In rendering such opinions, such counsel may (A) state that its opinion is
limited to the laws of the State of New York and the federal laws of the United
States and (B) rely as to matters of fact, to the extent deemed proper, on
certificates of responsible officers of the Company and public officials.
X-0-0
XXXXXXX X-0
FORM OF DELAWARE COUNSEL TRUST OPINION
Pursuant to Section 3.2(d) of the Purchase Agreement, Morris, James,
Hitchens & Xxxxxxxx LLP, special Delaware counsel for the Trust, shall deliver
an opinion to the effect that:
(i) The Trust has been duly created and is validly existing in good standing as
a statutory trust under the Delaware Statutory Trust Act, and all filings
required under the laws of the State of Delaware with respect to the
creation and valid existence of the Trust as a statutory trust have been
made.
(ii) Under the Delaware Statutory Trust Act and the Amended and Restated Trust
Agreement, the Trust has the trust power and authority (i) to own property
and conduct its business, all as described in the Amended and Restated
Trust Agreement, (ii) to execute and deliver, and to perform its
obligations under, each of the Purchase Agreement, the Common Securities
Subscription Agreement, the Junior Subordinated Note Subscription
Agreement, the Preferred Securities and the Common Securities, and (iii) to
purchase and hold the Junior Subordinated Notes.

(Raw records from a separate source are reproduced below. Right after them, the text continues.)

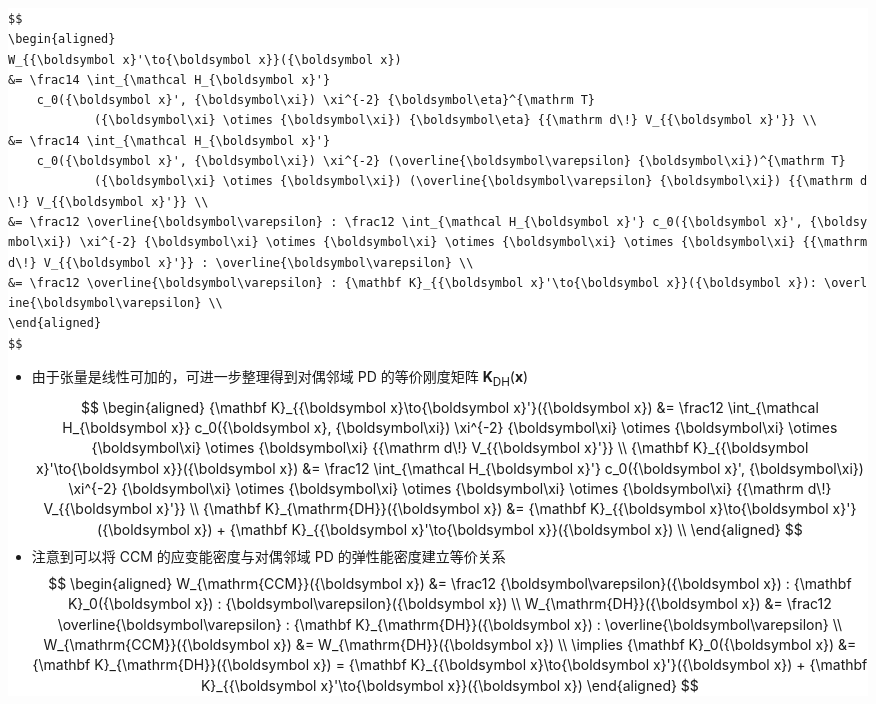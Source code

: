     $$
    \begin{aligned}
    W_{{\boldsymbol x}'\to{\boldsymbol x}}({\boldsymbol x})
    &= \frac14 \int_{\mathcal H_{\boldsymbol x}'}
        c_0({\boldsymbol x}', {\boldsymbol\xi}) \xi^{-2} {\boldsymbol\eta}^{\mathrm T}
                ({\boldsymbol\xi} \otimes {\boldsymbol\xi}) {\boldsymbol\eta} {{\mathrm d\!} V_{{\boldsymbol x}'}} \\
    &= \frac14 \int_{\mathcal H_{\boldsymbol x}'}
        c_0({\boldsymbol x}', {\boldsymbol\xi}) \xi^{-2} (\overline{\boldsymbol\varepsilon} {\boldsymbol\xi})^{\mathrm T}
                ({\boldsymbol\xi} \otimes {\boldsymbol\xi}) (\overline{\boldsymbol\varepsilon} {\boldsymbol\xi}) {{\mathrm d\!} V_{{\boldsymbol x}'}} \\
    &= \frac12 \overline{\boldsymbol\varepsilon} : \frac12 \int_{\mathcal H_{\boldsymbol x}'} c_0({\boldsymbol x}', {\boldsymbol\xi}) \xi^{-2} {\boldsymbol\xi} \otimes {\boldsymbol\xi} \otimes {\boldsymbol\xi} \otimes {\boldsymbol\xi} {{\mathrm d\!} V_{{\boldsymbol x}'}} : \overline{\boldsymbol\varepsilon} \\
    &= \frac12 \overline{\boldsymbol\varepsilon} : {\mathbf K}_{{\boldsymbol x}'\to{\boldsymbol x}}({\boldsymbol x}): \overline{\boldsymbol\varepsilon} \\
    \end{aligned}
    $$
* 由于张量是线性可加的，可进一步整理得到对偶邻域 PD 的等价刚度矩阵 ${\mathbf K}_{\mathrm{DH}}({\boldsymbol x})$
    $$
    \begin{aligned}
    {\mathbf K}_{{\boldsymbol x}\to{\boldsymbol x}'}({\boldsymbol x})
        &= \frac12 \int_{\mathcal H_{\boldsymbol x}} c_0({\boldsymbol x}, {\boldsymbol\xi}) \xi^{-2} {\boldsymbol\xi} \otimes {\boldsymbol\xi} \otimes {\boldsymbol\xi} \otimes {\boldsymbol\xi} {{\mathrm d\!} V_{{\boldsymbol x}'}} \\
    {\mathbf K}_{{\boldsymbol x}'\to{\boldsymbol x}}({\boldsymbol x})
        &= \frac12 \int_{\mathcal H_{\boldsymbol x}'} c_0({\boldsymbol x}', {\boldsymbol\xi}) \xi^{-2} {\boldsymbol\xi} \otimes {\boldsymbol\xi} \otimes {\boldsymbol\xi} \otimes {\boldsymbol\xi} {{\mathrm d\!} V_{{\boldsymbol x}'}} \\
    {\mathbf K}_{\mathrm{DH}}({\boldsymbol x})
        &= {\mathbf K}_{{\boldsymbol x}\to{\boldsymbol x}'}({\boldsymbol x}) + {\mathbf K}_{{\boldsymbol x}'\to{\boldsymbol x}}({\boldsymbol x}) \\
    \end{aligned}
    $$
* 注意到可以将 CCM 的应变能密度与对偶邻域 PD 的弹性能密度建立等价关系
    $$
    \begin{aligned}
    W_{\mathrm{CCM}}({\boldsymbol x})
        &= \frac12 {\boldsymbol\varepsilon}({\boldsymbol x}) : {\mathbf K}_0({\boldsymbol x}) : {\boldsymbol\varepsilon}({\boldsymbol x}) \\
    W_{\mathrm{DH}}({\boldsymbol x})
        &= \frac12 \overline{\boldsymbol\varepsilon} : {\mathbf K}_{\mathrm{DH}}({\boldsymbol x}) : \overline{\boldsymbol\varepsilon} \\
    W_{\mathrm{CCM}}({\boldsymbol x}) &= W_{\mathrm{DH}}({\boldsymbol x}) \\
    \implies {\mathbf K}_0({\boldsymbol x})
        &= {\mathbf K}_{\mathrm{DH}}({\boldsymbol x})
        = {\mathbf K}_{{\boldsymbol x}\to{\boldsymbol x}'}({\boldsymbol x}) + {\mathbf K}_{{\boldsymbol x}'\to{\boldsymbol x}}({\boldsymbol x})
    \end{aligned}
    $$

(iii) Under the Delaware Statutory Trust Act, the certificate attached to the
Amended and Restated Trust Agreement as Exhibit C is an appropriate form
of certificate to evidence ownership of the Preferred Securities. The
Preferred Securities have been duly authorized by the Amended and Restated
Trust Agreement and, when issued in accordance with the Amended and
Restated Trust Agreement and delivered against payment therefor in
accordance with the Amended and Restated Trust Agreement and the Purchase
Agreement, the Preferred Securities will be validly issued and (subject to
the qualifications set forth in this paragraph) fully paid and
nonassessable and will represent undivided beneficial interests in the
assets of the Trust, and the Preferred Security Holders will be entitled
to the benefits of the Amended and Restated Trust Agreement. The
Preferred Security Holders as beneficial owners of the Trust, will be
entitled to the same limitation of personal liability extended to
stockholders of private corporations for profit organized under the
General Corporation Law of the State of Delaware. The Preferred Security
Holders may be obligated to make payments or provide indemnity or security
as set forth in the Amended and Restated Trust Agreement.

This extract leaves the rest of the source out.